PROBLEM STATEMENT: Omit the pictures, please, and give each record below again exactly.

DATA EXCERPTS:

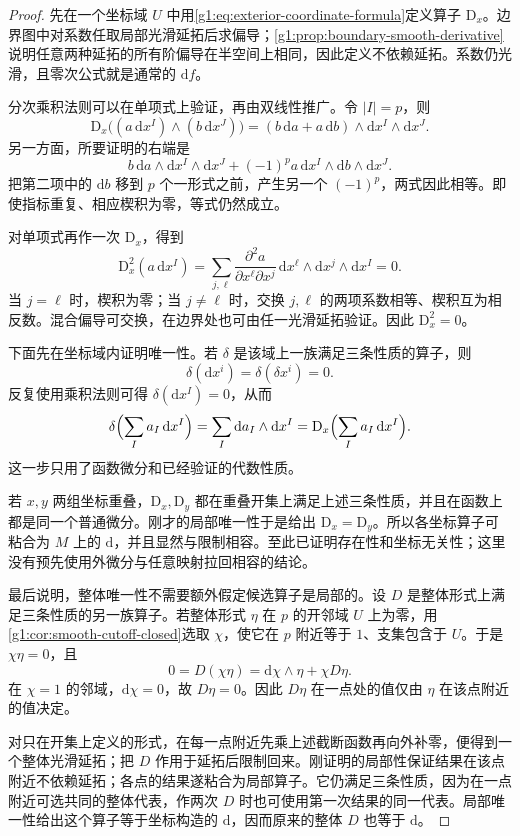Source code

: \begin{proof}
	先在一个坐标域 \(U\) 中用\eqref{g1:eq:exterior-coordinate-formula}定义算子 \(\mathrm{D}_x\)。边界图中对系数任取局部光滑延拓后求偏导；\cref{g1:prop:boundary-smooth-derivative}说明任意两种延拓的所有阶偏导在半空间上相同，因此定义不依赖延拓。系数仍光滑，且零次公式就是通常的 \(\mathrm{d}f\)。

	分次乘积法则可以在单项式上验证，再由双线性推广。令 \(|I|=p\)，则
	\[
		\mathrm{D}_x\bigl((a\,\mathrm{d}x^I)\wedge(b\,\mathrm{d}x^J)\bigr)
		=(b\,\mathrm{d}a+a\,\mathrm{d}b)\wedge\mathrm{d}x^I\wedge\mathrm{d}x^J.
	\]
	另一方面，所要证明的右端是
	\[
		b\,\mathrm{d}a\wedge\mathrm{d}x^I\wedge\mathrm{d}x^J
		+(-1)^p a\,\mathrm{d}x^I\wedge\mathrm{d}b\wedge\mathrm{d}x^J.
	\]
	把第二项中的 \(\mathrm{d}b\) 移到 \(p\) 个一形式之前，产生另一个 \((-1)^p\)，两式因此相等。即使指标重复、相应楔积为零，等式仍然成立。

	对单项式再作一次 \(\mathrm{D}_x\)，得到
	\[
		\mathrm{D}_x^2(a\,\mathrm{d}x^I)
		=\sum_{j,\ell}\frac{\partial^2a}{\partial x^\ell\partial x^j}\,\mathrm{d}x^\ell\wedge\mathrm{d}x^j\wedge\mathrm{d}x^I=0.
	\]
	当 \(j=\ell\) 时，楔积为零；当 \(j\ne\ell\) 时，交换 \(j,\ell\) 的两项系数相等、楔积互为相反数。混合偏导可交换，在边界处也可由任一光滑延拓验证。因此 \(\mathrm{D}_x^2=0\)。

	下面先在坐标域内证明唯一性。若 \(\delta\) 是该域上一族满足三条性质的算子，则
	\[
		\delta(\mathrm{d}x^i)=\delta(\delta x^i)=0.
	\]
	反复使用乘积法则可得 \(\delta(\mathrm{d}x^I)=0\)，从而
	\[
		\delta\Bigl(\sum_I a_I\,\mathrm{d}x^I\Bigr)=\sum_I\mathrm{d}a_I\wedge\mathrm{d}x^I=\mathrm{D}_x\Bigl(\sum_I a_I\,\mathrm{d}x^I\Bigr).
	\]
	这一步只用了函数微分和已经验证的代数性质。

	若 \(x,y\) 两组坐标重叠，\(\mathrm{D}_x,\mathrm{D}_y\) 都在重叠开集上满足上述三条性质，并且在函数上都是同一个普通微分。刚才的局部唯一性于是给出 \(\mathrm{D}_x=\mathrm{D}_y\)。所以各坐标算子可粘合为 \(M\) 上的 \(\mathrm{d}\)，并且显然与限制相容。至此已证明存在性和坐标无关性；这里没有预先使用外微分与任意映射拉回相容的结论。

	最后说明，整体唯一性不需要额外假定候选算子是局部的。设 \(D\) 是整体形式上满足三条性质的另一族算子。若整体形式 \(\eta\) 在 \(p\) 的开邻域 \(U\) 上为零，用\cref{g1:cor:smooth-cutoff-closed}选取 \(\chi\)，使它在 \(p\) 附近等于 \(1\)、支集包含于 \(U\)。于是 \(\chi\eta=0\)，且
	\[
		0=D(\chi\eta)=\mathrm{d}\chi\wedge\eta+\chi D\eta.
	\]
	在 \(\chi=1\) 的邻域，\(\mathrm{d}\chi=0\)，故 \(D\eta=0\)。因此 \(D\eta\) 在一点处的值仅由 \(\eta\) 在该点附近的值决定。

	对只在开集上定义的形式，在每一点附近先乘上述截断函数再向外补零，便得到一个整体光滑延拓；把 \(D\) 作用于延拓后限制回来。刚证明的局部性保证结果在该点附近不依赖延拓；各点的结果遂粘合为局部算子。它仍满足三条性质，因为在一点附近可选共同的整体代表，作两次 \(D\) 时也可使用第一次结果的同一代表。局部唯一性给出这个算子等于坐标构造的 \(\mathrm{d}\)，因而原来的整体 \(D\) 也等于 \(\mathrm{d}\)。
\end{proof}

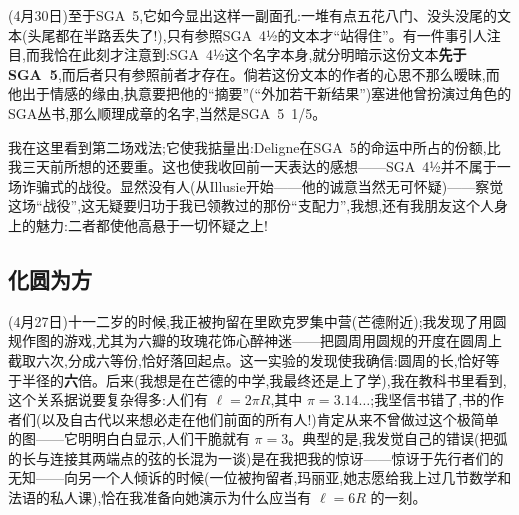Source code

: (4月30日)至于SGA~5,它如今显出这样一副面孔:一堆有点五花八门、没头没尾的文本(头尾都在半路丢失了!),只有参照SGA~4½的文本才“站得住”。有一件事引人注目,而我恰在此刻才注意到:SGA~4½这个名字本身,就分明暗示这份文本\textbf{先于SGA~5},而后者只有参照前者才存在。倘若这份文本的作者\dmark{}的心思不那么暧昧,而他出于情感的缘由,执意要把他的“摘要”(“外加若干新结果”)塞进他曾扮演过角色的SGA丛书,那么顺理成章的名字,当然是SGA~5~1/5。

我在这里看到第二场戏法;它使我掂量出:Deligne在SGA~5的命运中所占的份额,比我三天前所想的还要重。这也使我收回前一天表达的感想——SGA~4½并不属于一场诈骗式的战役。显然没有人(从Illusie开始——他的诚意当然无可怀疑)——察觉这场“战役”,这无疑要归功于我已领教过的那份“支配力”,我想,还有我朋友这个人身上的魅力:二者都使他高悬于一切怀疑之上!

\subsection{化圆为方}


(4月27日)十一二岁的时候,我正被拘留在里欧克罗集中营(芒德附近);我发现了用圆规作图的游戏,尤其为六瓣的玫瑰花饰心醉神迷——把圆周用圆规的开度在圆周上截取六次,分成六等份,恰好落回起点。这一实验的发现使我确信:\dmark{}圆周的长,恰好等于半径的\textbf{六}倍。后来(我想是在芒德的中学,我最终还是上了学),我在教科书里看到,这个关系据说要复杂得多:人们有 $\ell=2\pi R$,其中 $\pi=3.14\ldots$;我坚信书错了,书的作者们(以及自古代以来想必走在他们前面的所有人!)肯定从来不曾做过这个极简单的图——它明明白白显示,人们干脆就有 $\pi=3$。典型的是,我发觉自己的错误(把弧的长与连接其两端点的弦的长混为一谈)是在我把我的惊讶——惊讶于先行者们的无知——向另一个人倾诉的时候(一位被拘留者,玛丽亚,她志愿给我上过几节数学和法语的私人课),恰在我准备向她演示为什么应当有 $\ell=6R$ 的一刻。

SOLVED EXERCISE:
Source code

: \begin{proof}
	先在一个坐标域 \(U\) 中用\eqref{g1:eq:exterior-coordinate-formula}定义算子 \(\mathrm{D}_x\)。边界图中对系数任取局部光滑延拓后求偏导；\cref{g1:prop:boundary-smooth-derivative}说明任意两种延拓的所有阶偏导在半空间上相同，因此定义不依赖延拓。系数仍光滑，且零次公式就是通常的 \(\mathrm{d}f\)。

	分次乘积法则可以在单项式上验证，再由双线性推广。令 \(|I|=p\)，则
	\[
		\mathrm{D}_x\bigl((a\,\mathrm{d}x^I)\wedge(b\,\mathrm{d}x^J)\bigr)
		=(b\,\mathrm{d}a+a\,\mathrm{d}b)\wedge\mathrm{d}x^I\wedge\mathrm{d}x^J.
	\]
	另一方面，所要证明的右端是
	\[
		b\,\mathrm{d}a\wedge\mathrm{d}x^I\wedge\mathrm{d}x^J
		+(-1)^p a\,\mathrm{d}x^I\wedge\mathrm{d}b\wedge\mathrm{d}x^J.
	\]
	把第二项中的 \(\mathrm{d}b\) 移到 \(p\) 个一形式之前，产生另一个 \((-1)^p\)，两式因此相等。即使指标重复、相应楔积为零，等式仍然成立。

	对单项式再作一次 \(\mathrm{D}_x\)，得到
	\[
		\mathrm{D}_x^2(a\,\mathrm{d}x^I)
		=\sum_{j,\ell}\frac{\partial^2a}{\partial x^\ell\partial x^j}\,\mathrm{d}x^\ell\wedge\mathrm{d}x^j\wedge\mathrm{d}x^I=0.
	\]
	当 \(j=\ell\) 时，楔积为零；当 \(j\ne\ell\) 时，交换 \(j,\ell\) 的两项系数相等、楔积互为相反数。混合偏导可交换，在边界处也可由任一光滑延拓验证。因此 \(\mathrm{D}_x^2=0\)。

	下面先在坐标域内证明唯一性。若 \(\delta\) 是该域上一族满足三条性质的算子，则
	\[
		\delta(\mathrm{d}x^i)=\delta(\delta x^i)=0.
	\]
	反复使用乘积法则可得 \(\delta(\mathrm{d}x^I)=0\)，从而
	\[
		\delta\Bigl(\sum_I a_I\,\mathrm{d}x^I\Bigr)=\sum_I\mathrm{d}a_I\wedge\mathrm{d}x^I=\mathrm{D}_x\Bigl(\sum_I a_I\,\mathrm{d}x^I\Bigr).
	\]
	这一步只用了函数微分和已经验证的代数性质。

	若 \(x,y\) 两组坐标重叠，\(\mathrm{D}_x,\mathrm{D}_y\) 都在重叠开集上满足上述三条性质，并且在函数上都是同一个普通微分。刚才的局部唯一性于是给出 \(\mathrm{D}_x=\mathrm{D}_y\)。所以各坐标算子可粘合为 \(M\) 上的 \(\mathrm{d}\)，并且显然与限制相容。至此已证明存在性和坐标无关性；这里没有预先使用外微分与任意映射拉回相容的结论。

	最后说明，整体唯一性不需要额外假定候选算子是局部的。设 \(D\) 是整体形式上满足三条性质的另一族算子。若整体形式 \(\eta\) 在 \(p\) 的开邻域 \(U\) 上为零，用\cref{g1:cor:smooth-cutoff-closed}选取 \(\chi\)，使它在 \(p\) 附近等于 \(1\)、支集包含于 \(U\)。于是 \(\chi\eta=0\)，且
	\[
		0=D(\chi\eta)=\mathrm{d}\chi\wedge\eta+\chi D\eta.
	\]
	在 \(\chi=1\) 的邻域，\(\mathrm{d}\chi=0\)，故 \(D\eta=0\)。因此 \(D\eta\) 在一点处的值仅由 \(\eta\) 在该点附近的值决定。

	对只在开集上定义的形式，在每一点附近先乘上述截断函数再向外补零，便得到一个整体光滑延拓；把 \(D\) 作用于延拓后限制回来。刚证明的局部性保证结果在该点附近不依赖延拓；各点的结果遂粘合为局部算子。它仍满足三条性质，因为在一点附近可选共同的整体代表，作两次 \(D\) 时也可使用第一次结果的同一代表。局部唯一性给出这个算子等于坐标构造的 \(\mathrm{d}\)，因而原来的整体 \(D\) 也等于 \(\mathrm{d}\)。
\end{proof}

Source code

: (4月30日)至于SGA~5,它如今显出这样一副面孔:一堆有点五花八门、没头没尾的文本(头尾都在半路丢失了!),只有参照SGA~4½的文本才“站得住”。有一件事引人注目,而我恰在此刻才注意到:SGA~4½这个名字本身,就分明暗示这份文本\textbf{先于SGA~5},而后者只有参照前者才存在。倘若这份文本的作者\dmark{}的心思不那么暧昧,而他出于情感的缘由,执意要把他的“摘要”(“外加若干新结果”)塞进他曾扮演过角色的SGA丛书,那么顺理成章的名字,当然是SGA~5~1/5。

我在这里看到第二场戏法;它使我掂量出:Deligne在SGA~5的命运中所占的份额,比我三天前所想的还要重。这也使我收回前一天表达的感想——SGA~4½并不属于一场诈骗式的战役。显然没有人(从Illusie开始——他的诚意当然无可怀疑)——察觉这场“战役”,这无疑要归功于我已领教过的那份“支配力”,我想,还有我朋友这个人身上的魅力:二者都使他高悬于一切怀疑之上!

\subsection{化圆为方}


(4月27日)十一二岁的时候,我正被拘留在里欧克罗集中营(芒德附近);我发现了用圆规作图的游戏,尤其为六瓣的玫瑰花饰心醉神迷——把圆周用圆规的开度在圆周上截取六次,分成六等份,恰好落回起点。这一实验的发现使我确信:\dmark{}圆周的长,恰好等于半径的\textbf{六}倍。后来(我想是在芒德的中学,我最终还是上了学),我在教科书里看到,这个关系据说要复杂得多:人们有 $\ell=2\pi R$,其中 $\pi=3.14\ldots$;我坚信书错了,书的作者们(以及自古代以来想必走在他们前面的所有人!)肯定从来不曾做过这个极简单的图——它明明白白显示,人们干脆就有 $\pi=3$。典型的是,我发觉自己的错误(把弧的长与连接其两端点的弦的长混为一谈)是在我把我的惊讶——惊讶于先行者们的无知——向另一个人倾诉的时候(一位被拘留者,玛丽亚,她志愿给我上过几节数学和法语的私人课),恰在我准备向她演示为什么应当有 $\ell=6R$ 的一刻。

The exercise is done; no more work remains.